Pittsburgh above Philly? I love Pittsburgh but that downtown has not come close to recovering as well as Philly has.
What is this based on? There’s just no way this list is accurate. This is saying Baltimore has basically fully recovered from the pandemic when almost everyone who goes there says that it’s basically a wasteland right now.
Pittsburgh above Philly? I love Pittsburgh but that downtown has not come close to recovering as well as Philly has.

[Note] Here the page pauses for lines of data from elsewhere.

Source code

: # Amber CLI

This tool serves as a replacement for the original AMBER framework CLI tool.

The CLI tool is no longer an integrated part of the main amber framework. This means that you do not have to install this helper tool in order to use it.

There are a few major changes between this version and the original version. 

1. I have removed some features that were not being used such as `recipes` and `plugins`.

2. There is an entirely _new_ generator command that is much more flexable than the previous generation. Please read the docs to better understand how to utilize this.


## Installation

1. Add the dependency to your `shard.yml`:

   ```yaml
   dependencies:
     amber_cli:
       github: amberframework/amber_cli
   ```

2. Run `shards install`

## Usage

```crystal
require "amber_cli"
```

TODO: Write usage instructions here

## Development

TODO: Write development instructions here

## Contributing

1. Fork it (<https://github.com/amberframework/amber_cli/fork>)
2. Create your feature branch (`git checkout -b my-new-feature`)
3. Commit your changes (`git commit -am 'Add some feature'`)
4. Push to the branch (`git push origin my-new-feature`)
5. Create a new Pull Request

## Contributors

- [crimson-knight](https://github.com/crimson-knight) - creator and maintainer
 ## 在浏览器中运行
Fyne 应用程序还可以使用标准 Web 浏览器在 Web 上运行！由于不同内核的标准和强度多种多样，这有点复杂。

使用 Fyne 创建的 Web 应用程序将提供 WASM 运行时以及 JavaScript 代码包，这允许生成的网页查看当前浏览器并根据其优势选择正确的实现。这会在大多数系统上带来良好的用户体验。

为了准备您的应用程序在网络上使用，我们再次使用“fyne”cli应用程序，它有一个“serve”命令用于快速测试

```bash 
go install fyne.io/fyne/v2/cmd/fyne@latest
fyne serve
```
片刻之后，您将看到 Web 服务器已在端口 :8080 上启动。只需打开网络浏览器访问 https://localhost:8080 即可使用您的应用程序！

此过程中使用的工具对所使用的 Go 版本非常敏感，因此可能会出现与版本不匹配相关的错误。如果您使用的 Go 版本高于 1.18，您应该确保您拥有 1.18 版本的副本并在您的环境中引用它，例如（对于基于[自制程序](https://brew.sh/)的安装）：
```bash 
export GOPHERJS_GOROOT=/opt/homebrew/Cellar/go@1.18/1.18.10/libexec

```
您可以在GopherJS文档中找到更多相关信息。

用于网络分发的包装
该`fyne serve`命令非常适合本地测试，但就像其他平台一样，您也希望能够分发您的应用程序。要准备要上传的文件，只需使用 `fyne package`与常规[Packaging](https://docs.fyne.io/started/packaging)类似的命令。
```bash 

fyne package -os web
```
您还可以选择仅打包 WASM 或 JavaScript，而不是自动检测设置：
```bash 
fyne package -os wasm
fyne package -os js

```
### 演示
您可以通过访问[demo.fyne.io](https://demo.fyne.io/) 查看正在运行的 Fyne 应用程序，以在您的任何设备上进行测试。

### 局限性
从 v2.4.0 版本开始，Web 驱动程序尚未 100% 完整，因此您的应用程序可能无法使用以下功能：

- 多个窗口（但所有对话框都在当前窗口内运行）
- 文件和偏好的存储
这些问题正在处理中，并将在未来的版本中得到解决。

Yeah, I'd have to look into the University of Toronto study more, but Center City District actually released a report just today indicating that average daily downtown population (including commuters and visitors) is now 76% of pre-pandemic levels, much higher than the UT number, even though they both apparently use cellphone location methodology. Stands to reason that a more focused, localized study is more recent and accurate, however:
Quote:
CCD’s other data source, Placer.ai, uses anonymized cellphone location data to estimate daily downtown foot traffic in a broader area from Vine Street to South Street, river to river. According to Placer.ai, Center City’s average daily population increased from a low of 113,600 in April 2020 to 326,000 in December 2022, which is 76% of the pre-pandemic December 2019 level.
Adding a historical note for non-Philadelphians reading Duderino's post above:
Vine Street, South Street and the Schuylkill and Delaware rivers are the boundaries of the original town of Philadelphia laid out by Thomas Holme for William Penn in 1682 and incorporated as a city in 1701. This is also the area we call "Center City." The Center City (business improvement) District is part of the Central Philadelphia Development Corporation; it provides extra cleaning, safety and visitor services in part of this territory, the part that includes most of the offices and shops. Property owners in this territory pay a property tax surcharge to fund the district.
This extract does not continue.